More Enrichment Ideas
By Sherry Woodard, Best Friends animal behavior consultant
There are so many ways that you can enrich the life of your indoor cat. Keeping in mind that every cat is an individual, spend some time discovering what your feline particularly enjoys. Here are some suggestions:
- Find out if your cat likes petting, being carried around, being gently combed or brushed.
- Read aloud or sing to your cats, and have your children join in.
- Spray cat pheromone (lightly!) on your cat’s bedding and furniture. One commonly used brand is Feliway; it’s a synthetic copy of the feline facial pheromone, which is used by cats to mark their territory as safe and secure. Another brand of feline pheromone that comes in a collar is NurtureCALM 24/7.
- Provide cat furniture for climbing and romping. You can buy ready-made cat trees and other furniture that range in cost from cheap to expensive, but you don’t have to go that route. Some cats are just as happy with cardboard boxes and paper bags to investigate and play in. There are many terrific websites with instructions for making your own cat furniture; simply do a search for “how to make cat furniture.”

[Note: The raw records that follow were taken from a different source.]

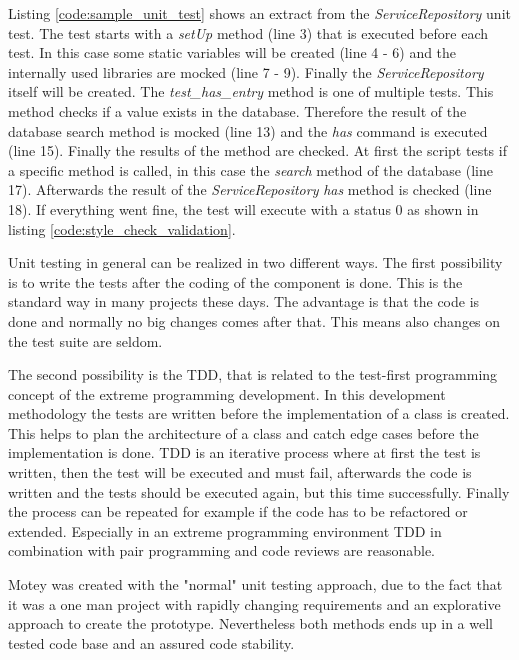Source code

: Listing \ref{code:sample_unit_test} shows an extract from the \textit{ServiceRepository} unit test.
The test starts with a \textit{setUp} method (line 3) that is executed before each test.
In this case some static variables will be created (line 4 - 6) and the internally used libraries are mocked (line 7 - 9).
Finally the \textit{ServiceRepository} itself will be created.
The \textit{test\_has\_entry} method is one of multiple tests.
This method checks if a value exists in the database.
Therefore the result of the database search method is mocked (line 13) and the \textit{has} command is executed (line 15).
Finally the results of the method are checked.
At first the script tests if a specific method is called, in this case the \textit{search} method of the database (line 17).
Afterwards the result of the \textit{ServiceRepository} \textit{has} method is checked (line 18).
If everything went fine, the test will execute with a status 0 as shown in listing \ref{code:style_check_validation}.

Unit testing in general can be realized in two different ways.
The first possibility is to write the tests after the coding of the component is done.
This is the standard way in many projects these days.
The advantage is that the code is done and normally no big changes comes after that.
This means also changes on the test suite are seldom.

The second possibility is the \ac{TDD}, that is related to the test-first programming concept of the extreme programming development.
In this development methodology the tests are written before the implementation of a class is created.
This helps to plan the architecture of a class and catch edge cases before the implementation is done.
\ac{TDD} is an iterative process where at first the test is written, then the test will be executed and must fail, afterwards the code is written and the tests should be executed again, but this time successfully.
Finally the process can be repeated for example if the code has to be refactored or extended.
Especially in an extreme programming environment \ac{TDD} in combination with pair programming and code reviews are reasonable.\newline

Motey was created with the "normal" unit testing approach, due to the fact that it was a one man project with rapidly changing requirements and an explorative approach to create the prototype.
Nevertheless both methods ends up in a well tested code base and an assured code stability.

- To treat your cat to fresh catnip, grow it yourself. Try catnip-filled toys, too.
- Grow wheat grass for your cat to chomp on. To purchase an organic pet grass kit, go to www.wheatgrasskits.com/pet_grass.htm.
- Place a bird feeder outside a window where your cat can watch the birds.
- Teach your cat to come when called, using treats as a reward.
- To allow your cat to safely enjoy time outdoors, teach her to walk on lead wearing a harness (see “Walking the Cat”). You can buy harnesses made especially for cats at pet supply stores. Be careful to properly fit the harness so the cat doesn’t slip out of it. Train your cat inside your house to be relaxed in the harness and on the lead before adding outside adventures.
- There are many other options for cats to spend time outdoors safely. Google “catios” or “cat enclosures” to get some ideas for structures you can purchase or build. Another option that works well for many cats is a pet stroller. Strollers can be found on many websites; simply do a search for “pet stroller.”
- If you crate train your cat, going to the vet won’t be so stressful. See “Crate Training Your Cat” for tips on how to make it fun.
- Buy your cat a drinking fountain if she likes to drink running water from the faucet. (Drinkwell is one brand.)
- To offer your cat a better view and a spot to sunbathe, buy a window perch (available at pet supply stores) or make one yourself.
- Some cats even enjoy using exercise wheels; for more information, check out www.petwheels.com.
- If you have only one cat, consider getting a second feline to give your cat someone to play with when you’re not at home. Try fostering another cat first if you’re not sure you want to adopt right away. If you foster, your cat can help choose the new family member.
- In nature, the behavior that occupies the majority of cats’ time is searching for food. Indoor cats have this same instinctual urge. If it’s possible in your home, hide little bits of food all around the house so your cat can do the normal feline “work” of finding food. It’s an enjoyable activity that gives your cat something interesting to do and satisfies that particular aspect of a cat’s nature.
- Most important of all: Spend time interacting with your cat doing things you both enjoy!